_Data extracts_:
= = = =
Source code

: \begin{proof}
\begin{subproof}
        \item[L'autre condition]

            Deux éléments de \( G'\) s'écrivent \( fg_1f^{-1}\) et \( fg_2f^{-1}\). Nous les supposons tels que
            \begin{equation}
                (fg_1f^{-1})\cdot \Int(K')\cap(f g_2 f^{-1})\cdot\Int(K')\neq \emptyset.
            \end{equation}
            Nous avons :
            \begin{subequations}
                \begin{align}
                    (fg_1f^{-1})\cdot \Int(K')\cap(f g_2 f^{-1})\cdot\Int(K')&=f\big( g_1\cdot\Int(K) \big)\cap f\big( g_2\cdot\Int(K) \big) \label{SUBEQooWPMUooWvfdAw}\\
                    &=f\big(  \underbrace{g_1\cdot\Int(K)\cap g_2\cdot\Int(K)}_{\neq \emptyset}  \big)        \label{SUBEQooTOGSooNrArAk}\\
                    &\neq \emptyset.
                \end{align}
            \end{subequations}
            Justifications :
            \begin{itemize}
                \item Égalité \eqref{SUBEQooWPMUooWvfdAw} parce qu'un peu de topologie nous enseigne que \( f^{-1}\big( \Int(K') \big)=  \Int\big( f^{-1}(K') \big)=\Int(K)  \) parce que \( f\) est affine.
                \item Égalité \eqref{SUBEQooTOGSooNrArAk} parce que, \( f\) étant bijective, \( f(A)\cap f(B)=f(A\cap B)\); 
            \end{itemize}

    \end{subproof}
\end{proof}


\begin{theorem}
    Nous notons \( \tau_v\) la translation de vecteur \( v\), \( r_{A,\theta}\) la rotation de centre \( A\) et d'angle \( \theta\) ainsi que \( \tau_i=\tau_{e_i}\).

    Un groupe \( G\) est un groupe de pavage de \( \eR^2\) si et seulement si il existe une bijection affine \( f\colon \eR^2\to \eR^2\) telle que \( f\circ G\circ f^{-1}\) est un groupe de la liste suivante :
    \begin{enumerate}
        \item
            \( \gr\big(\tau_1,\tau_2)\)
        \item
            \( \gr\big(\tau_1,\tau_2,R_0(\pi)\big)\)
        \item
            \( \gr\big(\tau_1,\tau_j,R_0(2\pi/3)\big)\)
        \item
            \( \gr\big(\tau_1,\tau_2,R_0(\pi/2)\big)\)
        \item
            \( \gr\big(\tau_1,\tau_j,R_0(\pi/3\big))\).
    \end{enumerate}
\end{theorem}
= = = =
_Problem to work on_: Your reply must repeat the records above exactly and in full.

_Task solution_:
Source code

: \begin{proof}
\begin{subproof}
        \item[L'autre condition]

            Deux éléments de \( G'\) s'écrivent \( fg_1f^{-1}\) et \( fg_2f^{-1}\). Nous les supposons tels que
            \begin{equation}
                (fg_1f^{-1})\cdot \Int(K')\cap(f g_2 f^{-1})\cdot\Int(K')\neq \emptyset.
            \end{equation}
            Nous avons :
            \begin{subequations}
                \begin{align}
                    (fg_1f^{-1})\cdot \Int(K')\cap(f g_2 f^{-1})\cdot\Int(K')&=f\big( g_1\cdot\Int(K) \big)\cap f\big( g_2\cdot\Int(K) \big) \label{SUBEQooWPMUooWvfdAw}\\
                    &=f\big(  \underbrace{g_1\cdot\Int(K)\cap g_2\cdot\Int(K)}_{\neq \emptyset}  \big)        \label{SUBEQooTOGSooNrArAk}\\
                    &\neq \emptyset.
                \end{align}
            \end{subequations}
            Justifications :
            \begin{itemize}
                \item Égalité \eqref{SUBEQooWPMUooWvfdAw} parce qu'un peu de topologie nous enseigne que \( f^{-1}\big( \Int(K') \big)=  \Int\big( f^{-1}(K') \big)=\Int(K)  \) parce que \( f\) est affine.
                \item Égalité \eqref{SUBEQooTOGSooNrArAk} parce que, \( f\) étant bijective, \( f(A)\cap f(B)=f(A\cap B)\); 
            \end{itemize}

    \end{subproof}
\end{proof}


\begin{theorem}
    Nous notons \( \tau_v\) la translation de vecteur \( v\), \( r_{A,\theta}\) la rotation de centre \( A\) et d'angle \( \theta\) ainsi que \( \tau_i=\tau_{e_i}\).

    Un groupe \( G\) est un groupe de pavage de \( \eR^2\) si et seulement si il existe une bijection affine \( f\colon \eR^2\to \eR^2\) telle que \( f\circ G\circ f^{-1}\) est un groupe de la liste suivante :
    \begin{enumerate}
        \item
            \( \gr\big(\tau_1,\tau_2)\)
        \item
            \( \gr\big(\tau_1,\tau_2,R_0(\pi)\big)\)
        \item
            \( \gr\big(\tau_1,\tau_j,R_0(2\pi/3)\big)\)
        \item
            \( \gr\big(\tau_1,\tau_2,R_0(\pi/2)\big)\)
        \item
            \( \gr\big(\tau_1,\tau_j,R_0(\pi/3\big))\).
    \end{enumerate}
\end{theorem}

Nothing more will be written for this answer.